Table with ‘Beautiful Sky of Italy’. Museum no. Loan:Gilbert.894:1, 2-2008

Table with ‘Beautiful Sky of Italy’. Museum no. Loan:Gilbert.894:1, 2-2008

Table with 'Beautiful Sky of Italy'
Michelangelo Barberi (1787-1867)
Rome, Italy
1845
Glass micromosaic and gilded bronze
Museum no. Loan:Gilbert.894:1, 2-2008

This tabletop, made for Francis Needham, Earl of Kilmorey (1787-1880), closely resembles one made for Tsar Nicholas I (reigned 1825-55) depicting sites he visited on a tour of Italy. It may have been commissioned in a similar spirit, in order to commemorate an Italian trip including visits to popular monuments. The image in the centre of this table, which Barberi later described as a 'vast field of translucent air' won a Council Medal (the highest honour awarded) at the Great Exhibition in London in 1851.
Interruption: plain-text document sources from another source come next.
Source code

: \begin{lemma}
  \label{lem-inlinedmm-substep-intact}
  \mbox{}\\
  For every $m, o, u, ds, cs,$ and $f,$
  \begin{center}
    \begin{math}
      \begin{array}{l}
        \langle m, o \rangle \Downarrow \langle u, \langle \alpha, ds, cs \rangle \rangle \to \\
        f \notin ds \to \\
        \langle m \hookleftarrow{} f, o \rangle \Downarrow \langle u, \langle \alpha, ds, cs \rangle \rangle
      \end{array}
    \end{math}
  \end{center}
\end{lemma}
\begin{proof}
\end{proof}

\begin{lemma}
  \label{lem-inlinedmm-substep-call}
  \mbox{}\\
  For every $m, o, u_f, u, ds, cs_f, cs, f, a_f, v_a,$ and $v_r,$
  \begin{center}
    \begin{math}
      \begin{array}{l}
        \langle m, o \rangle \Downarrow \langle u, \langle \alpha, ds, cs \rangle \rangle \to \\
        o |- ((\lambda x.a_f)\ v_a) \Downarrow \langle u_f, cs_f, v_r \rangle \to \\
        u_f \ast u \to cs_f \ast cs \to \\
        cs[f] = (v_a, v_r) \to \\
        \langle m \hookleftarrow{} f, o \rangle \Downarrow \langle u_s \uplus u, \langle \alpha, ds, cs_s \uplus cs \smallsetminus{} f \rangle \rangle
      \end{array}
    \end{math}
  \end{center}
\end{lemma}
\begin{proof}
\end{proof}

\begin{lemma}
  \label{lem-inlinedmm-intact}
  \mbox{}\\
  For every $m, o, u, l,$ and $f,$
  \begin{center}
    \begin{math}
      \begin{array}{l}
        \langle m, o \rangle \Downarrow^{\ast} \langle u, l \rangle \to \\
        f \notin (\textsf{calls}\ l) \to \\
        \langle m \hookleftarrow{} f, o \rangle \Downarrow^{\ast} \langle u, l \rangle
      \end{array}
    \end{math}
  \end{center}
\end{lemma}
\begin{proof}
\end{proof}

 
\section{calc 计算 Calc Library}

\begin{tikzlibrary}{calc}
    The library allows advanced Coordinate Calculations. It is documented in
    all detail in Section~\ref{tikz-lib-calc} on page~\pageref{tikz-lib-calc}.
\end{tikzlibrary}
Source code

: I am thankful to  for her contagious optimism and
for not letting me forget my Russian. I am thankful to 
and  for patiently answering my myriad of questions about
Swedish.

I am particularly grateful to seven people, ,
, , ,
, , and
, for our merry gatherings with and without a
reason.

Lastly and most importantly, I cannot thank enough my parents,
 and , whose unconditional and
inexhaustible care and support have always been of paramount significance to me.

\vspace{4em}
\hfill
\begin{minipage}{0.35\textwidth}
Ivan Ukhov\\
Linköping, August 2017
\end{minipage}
Micromosaics depicting popular attractions became a sought after and convenient souvenir for the Grand Tourists of the 18th and 19th centuries. Mosaic, which originally flourished during the Classical period, was an ideal medium in which to depict the ruins of Classical Italy. The mosaics were also often small enough to be affordable and easily portable, yet still amply demonstrated the highly prized skill and virtuosity of mosaic.